パンジーは、冬から春にかけての庭に欠かすことのできない植物です。毎年秋になると、スーパーやホームセンターの園芸コーナーで、まるで季節の風物詩のように、パンジーの苗を見かけます。
パンジー苗だけではありません。パンジーとよく似たビオラの苗も置いてあるのが普通です。ビオラ苗はパンジー苗と区別することが難しい、でも愛らしい印象の花をつけます。
この両者はどのように区別したらよいでしょうか?そしてパンジーを特徴づける、花の構造のキーポイントは、いったいどんなことなのしょうか?
パンジーの花の構造
パンジーは、スミレ科スミレ属の植物です。パンジーはすみれの仲間の中でも、最も品種改良が進んだ人工的な園芸種ですが、花には野生のすみれにも共通する特徴が、はっきりと残っています。
花びらは上側の2枚(上弁)・側面の2枚(側弁)・下側の1枚(唇弁)の計5枚です。萼(がく、花びらの外側をおおう花全体をささえる部分)もすみれのように5枚の萼片で成り立っていて、中心にはめしべと5本の短いおしべがあります。
パンジーの花には、黄色・白・すみれ色などのさまざまな色があって、とてもカラフルです。グリーン系以外の花色はすべて揃っているといわれています。
単色のものも、複数の色が混さったものもあります。いかにもパンジーらしいデザインとして、中心に「ブロッチ」と呼ばれる独特の模様が入ったものがあります。
パンジーの花の大きさ
パンジーの仲間にビオラがあります。ビオラは直径2cmから4cmの、パンジーより小さい花を咲かせます。花つきがパンジーより良いため、パンジーよりたくさんの花を長い期間楽しむことができます。

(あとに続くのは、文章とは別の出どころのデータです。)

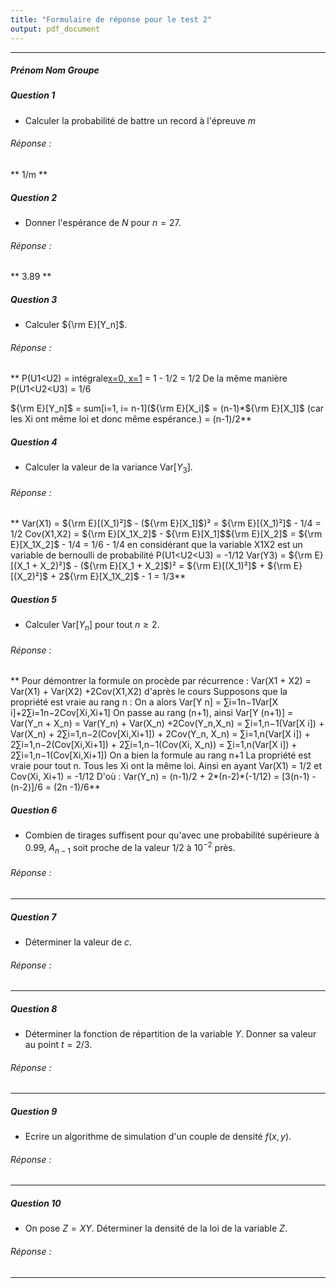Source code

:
 ```yaml
---
title: "Formulaire de réponse pour le test 2"
output: pdf_document
---
```


** **

##### Prénom Nom Groupe



##### Question 1

* Calculer la probabilité de battre un record à l'épreuve $m$

###### Réponse : 

** 1/m **

##### Question 2

* Donner l'espérance de $N$ pour $n = 27$. 

###### Réponse : 

** 3.89 **

##### Question 3

* Calculer ${\rm E}[Y_n]$.


###### Réponse : 

** P(U1<U2) = intégrale[x=0, x=1](1-x)
            = 1 - 1/2
            = 1/2
  De la même manière P(U1<U2<U3) = 1/6
  
  ${\rm E}[Y_n]$ = sum[i=1, i= n-1](${\rm E}[X_i]$
                 = (n-1)*${\rm E}[X_1]$ (car les Xi ont même loi et donc même espérance.)
                 = (n-1)/2**

##### Question 4

* Calculer la valeur de la variance Var$[Y_3]$.

###### Réponse : 

** Var(X1) = ${\rm E}[(X_1)²]$ - (${\rm E}[X_1]$)²
           = ${\rm E}[(X_1)²]$ - 1/4
           = 1/2
   Cov(X1,X2) = ${\rm E}[X_1X_2]$ - ${\rm E}[X_1]$${\rm E}[X_2]$
              = ${\rm E}[X_1X_2]$ - 1/4
              = 1/6 - 1/4 en considérant que la variable X1X2 est un variable de bernoulli de probabilité P(U1<U2<U3)
              = -1/12
   Var(Y3) = ${\rm E}[(X_1 + X_2)²]$ - (${\rm E}[X_1 + X_2]$)²
           = ${\rm E}[(X_1)²]$ + ${\rm E}[(X_2)²]$ + 2${\rm E}[X_1X_2]$ - 1
           = 1/3**

##### Question 5

* Calculer Var$[Y_n]$ pour tout $n \geq 2$.

###### Réponse : 

** Pour démontrer la formule on procède par récurrence : 
      Var(X1 + X2) = Var(X1) + Var(X2) +2Cov(X1,X2) d'après le cours
      Supposons que la propriété est vraie au rang n :
            On a alors Var[Y n] = ∑i=1n−1Var[X i]+2∑i=1n−2Cov[Xi,Xi+1]
                 On passe au rang (n+1), ainsi
                  Var[Y (n+1)] = Var(Y_n + X_n)
                               = Var(Y_n) + Var(X_n) +2Cov(Y_n,X_n)
                            = ∑i=1,n−1(Var[X i]) + Var(X_n) + 2∑i=1,n−2(Cov[Xi,Xi+1]) + 2Cov(Y_n, X_n)
                               = ∑i=1,n(Var[X i]) + 2∑i=1,n−2(Cov[Xi,Xi+1]) + 2∑i=1,n−1(Cov(Xi, X_n))
                               = ∑i=1,n(Var[X i]) + 2∑i=1,n−1(Cov[Xi,Xi+1])
                               On a bien la formule au rang n+1
      La propriété est vraie pour tout n.
      Tous les Xi ont la même loi. Ainsi en ayant Var(X1) = 1/2 et Cov(Xi, Xi+1) = -1/12
            D'où : Var(Y_n) = (n-1)/2 + 2*(n-2)*(-1/12)
                            = [3(n-1) - (n-2)]/6
                            = (2n -1)/6**


##### Question 6

* Combien de tirages suffisent pour qu'avec une probabilité supérieure à 0.99, $A_{n-1}$ soit proche de la valeur 1/2 à $10^{-2}$ près. 

###### Réponse : 

** **


##### Question 7

* Déterminer la valeur de $c$.



###### Réponse : 

** ** 


##### Question 8

* Déterminer la fonction de répartition de la variable $Y$. Donner sa valeur au point $t = 2/3$. 

###### Réponse : 

** **


##### Question 9


* Ecrire un algorithme de simulation d'un couple de densité $f(x,y)$.  

###### Réponse : 

** **

##### Question 10


* On pose $Z =  X Y$. Déterminer la densité de la loi de la variable $Z$.
   
###### Réponse : 


** **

これに対してパンジーの花の大きさは、一般に直径5cmから10cmです。
パンジーもビオラも、共にすみれの園芸種です。パンジーの花とビオラの花の構造に違いはありません。このふたつはよく似ていて、花の大きさと花つき具合の微妙な違いぐらいしか、両者を区別する手段はないのです。
しかも近年は品種改良がさらに進み、直径5cm未満の花が咲く小ぶりなパンジーも存在しています。またパンジーとビオラの中間の大きさの花を咲かせるパノラという種類もあり、互いの境目があいまいになりつつあります。
まとめ
すみれの仲間の園芸種にはパンジーの他にビオラやパノラといったものが存在し、大きさが違うが同じ構造の花を咲かせます。
パンジーの花は「直径5cm以上」というのが、他の品種と区別するためのひとつの目安になります。